### WHAT NEEDS TO BE DONE
Print every line of the data exactly as shown.

### EXCERPTED RECORDS
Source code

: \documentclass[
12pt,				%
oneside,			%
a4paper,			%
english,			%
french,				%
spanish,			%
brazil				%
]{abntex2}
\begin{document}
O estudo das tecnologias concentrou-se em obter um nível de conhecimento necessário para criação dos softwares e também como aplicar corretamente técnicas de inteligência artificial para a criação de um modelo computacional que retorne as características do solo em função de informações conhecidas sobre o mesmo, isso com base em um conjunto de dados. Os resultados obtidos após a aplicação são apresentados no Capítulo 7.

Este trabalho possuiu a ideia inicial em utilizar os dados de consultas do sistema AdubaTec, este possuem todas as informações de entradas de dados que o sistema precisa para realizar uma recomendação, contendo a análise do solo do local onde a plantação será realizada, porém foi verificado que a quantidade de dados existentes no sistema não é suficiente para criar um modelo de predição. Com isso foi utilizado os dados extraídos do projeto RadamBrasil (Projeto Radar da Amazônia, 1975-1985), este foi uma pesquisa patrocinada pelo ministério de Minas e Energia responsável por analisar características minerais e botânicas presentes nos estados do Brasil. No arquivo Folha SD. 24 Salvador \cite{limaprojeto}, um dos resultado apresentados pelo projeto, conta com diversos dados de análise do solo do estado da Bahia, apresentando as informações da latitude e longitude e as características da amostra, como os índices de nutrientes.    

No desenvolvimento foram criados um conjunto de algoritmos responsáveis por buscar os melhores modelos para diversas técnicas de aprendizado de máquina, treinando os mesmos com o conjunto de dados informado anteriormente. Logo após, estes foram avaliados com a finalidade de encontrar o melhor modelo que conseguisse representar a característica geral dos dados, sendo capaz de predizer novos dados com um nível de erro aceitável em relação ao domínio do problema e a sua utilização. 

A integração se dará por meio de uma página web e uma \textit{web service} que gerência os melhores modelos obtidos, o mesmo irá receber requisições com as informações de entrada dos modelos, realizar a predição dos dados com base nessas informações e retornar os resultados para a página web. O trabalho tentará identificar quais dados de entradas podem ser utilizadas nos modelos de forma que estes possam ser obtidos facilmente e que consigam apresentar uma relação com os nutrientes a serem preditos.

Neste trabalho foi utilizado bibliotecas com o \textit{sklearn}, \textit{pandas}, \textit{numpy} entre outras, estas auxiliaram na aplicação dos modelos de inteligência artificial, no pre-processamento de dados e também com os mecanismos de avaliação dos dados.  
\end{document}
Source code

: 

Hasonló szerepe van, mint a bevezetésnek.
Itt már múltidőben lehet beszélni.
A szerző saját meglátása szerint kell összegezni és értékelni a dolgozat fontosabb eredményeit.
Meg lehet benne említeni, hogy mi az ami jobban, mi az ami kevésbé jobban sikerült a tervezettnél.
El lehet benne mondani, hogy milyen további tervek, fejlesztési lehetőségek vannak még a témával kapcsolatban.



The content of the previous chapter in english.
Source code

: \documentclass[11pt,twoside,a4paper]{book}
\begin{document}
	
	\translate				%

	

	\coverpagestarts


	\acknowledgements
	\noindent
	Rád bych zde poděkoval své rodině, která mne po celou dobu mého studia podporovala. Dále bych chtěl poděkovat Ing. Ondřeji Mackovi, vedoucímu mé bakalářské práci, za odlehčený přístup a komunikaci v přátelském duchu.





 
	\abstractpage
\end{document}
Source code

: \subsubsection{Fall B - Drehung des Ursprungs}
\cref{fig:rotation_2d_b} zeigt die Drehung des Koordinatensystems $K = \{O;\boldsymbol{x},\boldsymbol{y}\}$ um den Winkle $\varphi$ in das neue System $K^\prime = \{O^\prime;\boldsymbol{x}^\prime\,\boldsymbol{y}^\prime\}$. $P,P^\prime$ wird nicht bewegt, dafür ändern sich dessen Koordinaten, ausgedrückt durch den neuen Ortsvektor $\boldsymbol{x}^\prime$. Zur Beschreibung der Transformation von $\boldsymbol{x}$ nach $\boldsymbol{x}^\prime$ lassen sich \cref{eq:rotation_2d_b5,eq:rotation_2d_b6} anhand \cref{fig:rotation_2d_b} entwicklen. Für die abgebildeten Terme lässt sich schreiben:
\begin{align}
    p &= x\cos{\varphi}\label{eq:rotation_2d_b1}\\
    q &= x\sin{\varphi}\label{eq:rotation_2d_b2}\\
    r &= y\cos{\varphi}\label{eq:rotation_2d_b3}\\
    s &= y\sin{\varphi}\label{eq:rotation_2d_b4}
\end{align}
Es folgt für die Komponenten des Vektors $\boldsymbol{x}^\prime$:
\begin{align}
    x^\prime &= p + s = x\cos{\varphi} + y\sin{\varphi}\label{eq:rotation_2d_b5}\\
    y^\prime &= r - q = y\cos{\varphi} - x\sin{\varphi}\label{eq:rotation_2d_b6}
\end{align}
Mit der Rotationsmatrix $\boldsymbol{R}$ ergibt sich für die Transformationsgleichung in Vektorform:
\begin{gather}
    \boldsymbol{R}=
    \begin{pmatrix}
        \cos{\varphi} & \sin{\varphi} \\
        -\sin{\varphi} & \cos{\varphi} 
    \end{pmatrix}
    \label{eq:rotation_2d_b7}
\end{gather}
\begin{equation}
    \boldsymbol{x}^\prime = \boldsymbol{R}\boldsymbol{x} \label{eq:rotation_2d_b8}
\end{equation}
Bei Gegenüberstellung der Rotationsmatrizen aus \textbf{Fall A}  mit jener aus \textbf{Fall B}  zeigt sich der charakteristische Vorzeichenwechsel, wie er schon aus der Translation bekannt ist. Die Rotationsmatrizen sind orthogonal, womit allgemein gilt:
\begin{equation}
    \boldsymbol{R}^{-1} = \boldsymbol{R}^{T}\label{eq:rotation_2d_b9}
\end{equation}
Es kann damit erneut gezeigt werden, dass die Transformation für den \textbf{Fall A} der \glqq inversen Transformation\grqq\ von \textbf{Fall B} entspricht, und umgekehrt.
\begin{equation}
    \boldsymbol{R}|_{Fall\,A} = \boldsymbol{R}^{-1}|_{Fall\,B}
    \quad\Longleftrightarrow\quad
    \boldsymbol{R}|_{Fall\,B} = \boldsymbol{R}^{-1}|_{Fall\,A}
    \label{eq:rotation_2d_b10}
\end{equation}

### OUTPUT OF THE EXERCISE
Source code

: \documentclass[
12pt,				%
oneside,			%
a4paper,			%
english,			%
french,				%
spanish,			%
brazil				%
]{abntex2}
\begin{document}
O estudo das tecnologias concentrou-se em obter um nível de conhecimento necessário para criação dos softwares e também como aplicar corretamente técnicas de inteligência artificial para a criação de um modelo computacional que retorne as características do solo em função de informações conhecidas sobre o mesmo, isso com base em um conjunto de dados. Os resultados obtidos após a aplicação são apresentados no Capítulo 7.

Este trabalho possuiu a ideia inicial em utilizar os dados de consultas do sistema AdubaTec, este possuem todas as informações de entradas de dados que o sistema precisa para realizar uma recomendação, contendo a análise do solo do local onde a plantação será realizada, porém foi verificado que a quantidade de dados existentes no sistema não é suficiente para criar um modelo de predição. Com isso foi utilizado os dados extraídos do projeto RadamBrasil (Projeto Radar da Amazônia, 1975-1985), este foi uma pesquisa patrocinada pelo ministério de Minas e Energia responsável por analisar características minerais e botânicas presentes nos estados do Brasil. No arquivo Folha SD. 24 Salvador \cite{limaprojeto}, um dos resultado apresentados pelo projeto, conta com diversos dados de análise do solo do estado da Bahia, apresentando as informações da latitude e longitude e as características da amostra, como os índices de nutrientes.    

No desenvolvimento foram criados um conjunto de algoritmos responsáveis por buscar os melhores modelos para diversas técnicas de aprendizado de máquina, treinando os mesmos com o conjunto de dados informado anteriormente. Logo após, estes foram avaliados com a finalidade de encontrar o melhor modelo que conseguisse representar a característica geral dos dados, sendo capaz de predizer novos dados com um nível de erro aceitável em relação ao domínio do problema e a sua utilização. 

A integração se dará por meio de uma página web e uma \textit{web service} que gerência os melhores modelos obtidos, o mesmo irá receber requisições com as informações de entrada dos modelos, realizar a predição dos dados com base nessas informações e retornar os resultados para a página web. O trabalho tentará identificar quais dados de entradas podem ser utilizadas nos modelos de forma que estes possam ser obtidos facilmente e que consigam apresentar uma relação com os nutrientes a serem preditos.

Neste trabalho foi utilizado bibliotecas com o \textit{sklearn}, \textit{pandas}, \textit{numpy} entre outras, estas auxiliaram na aplicação dos modelos de inteligência artificial, no pre-processamento de dados e também com os mecanismos de avaliação dos dados.  
\end{document}
Source code

: 

Hasonló szerepe van, mint a bevezetésnek.
Itt már múltidőben lehet beszélni.
A szerző saját meglátása szerint kell összegezni és értékelni a dolgozat fontosabb eredményeit.
Meg lehet benne említeni, hogy mi az ami jobban, mi az ami kevésbé jobban sikerült a tervezettnél.
El lehet benne mondani, hogy milyen további tervek, fejlesztési lehetőségek vannak még a témával kapcsolatban.



The content of the previous chapter in english.
Source code

: \documentclass[11pt,twoside,a4paper]{book}
\begin{document}
	
	\translate				%

	

	\coverpagestarts


	\acknowledgements
	\noindent
	Rád bych zde poděkoval své rodině, která mne po celou dobu mého studia podporovala. Dále bych chtěl poděkovat Ing. Ondřeji Mackovi, vedoucímu mé bakalářské práci, za odlehčený přístup a komunikaci v přátelském duchu.





 
	\abstractpage
\end{document}
Source code

: \subsubsection{Fall B - Drehung des Ursprungs}
\cref{fig:rotation_2d_b} zeigt die Drehung des Koordinatensystems $K = \{O;\boldsymbol{x},\boldsymbol{y}\}$ um den Winkle $\varphi$ in das neue System $K^\prime = \{O^\prime;\boldsymbol{x}^\prime\,\boldsymbol{y}^\prime\}$. $P,P^\prime$ wird nicht bewegt, dafür ändern sich dessen Koordinaten, ausgedrückt durch den neuen Ortsvektor $\boldsymbol{x}^\prime$. Zur Beschreibung der Transformation von $\boldsymbol{x}$ nach $\boldsymbol{x}^\prime$ lassen sich \cref{eq:rotation_2d_b5,eq:rotation_2d_b6} anhand \cref{fig:rotation_2d_b} entwicklen. Für die abgebildeten Terme lässt sich schreiben:
\begin{align}
    p &= x\cos{\varphi}\label{eq:rotation_2d_b1}\\
    q &= x\sin{\varphi}\label{eq:rotation_2d_b2}\\
    r &= y\cos{\varphi}\label{eq:rotation_2d_b3}\\
    s &= y\sin{\varphi}\label{eq:rotation_2d_b4}
\end{align}
Es folgt für die Komponenten des Vektors $\boldsymbol{x}^\prime$:
\begin{align}
    x^\prime &= p + s = x\cos{\varphi} + y\sin{\varphi}\label{eq:rotation_2d_b5}\\
    y^\prime &= r - q = y\cos{\varphi} - x\sin{\varphi}\label{eq:rotation_2d_b6}
\end{align}
Mit der Rotationsmatrix $\boldsymbol{R}$ ergibt sich für die Transformationsgleichung in Vektorform:
\begin{gather}
    \boldsymbol{R}=
    \begin{pmatrix}
        \cos{\varphi} & \sin{\varphi} \\
        -\sin{\varphi} & \cos{\varphi} 
    \end{pmatrix}
    \label{eq:rotation_2d_b7}
\end{gather}
\begin{equation}
    \boldsymbol{x}^\prime = \boldsymbol{R}\boldsymbol{x} \label{eq:rotation_2d_b8}
\end{equation}
Bei Gegenüberstellung der Rotationsmatrizen aus \textbf{Fall A}  mit jener aus \textbf{Fall B}  zeigt sich der charakteristische Vorzeichenwechsel, wie er schon aus der Translation bekannt ist. Die Rotationsmatrizen sind orthogonal, womit allgemein gilt:
\begin{equation}
    \boldsymbol{R}^{-1} = \boldsymbol{R}^{T}\label{eq:rotation_2d_b9}
\end{equation}
Es kann damit erneut gezeigt werden, dass die Transformation für den \textbf{Fall A} der \glqq inversen Transformation\grqq\ von \textbf{Fall B} entspricht, und umgekehrt.
\begin{equation}
    \boldsymbol{R}|_{Fall\,A} = \boldsymbol{R}^{-1}|_{Fall\,B}
    \quad\Longleftrightarrow\quad
    \boldsymbol{R}|_{Fall\,B} = \boldsymbol{R}^{-1}|_{Fall\,A}
    \label{eq:rotation_2d_b10}
\end{equation}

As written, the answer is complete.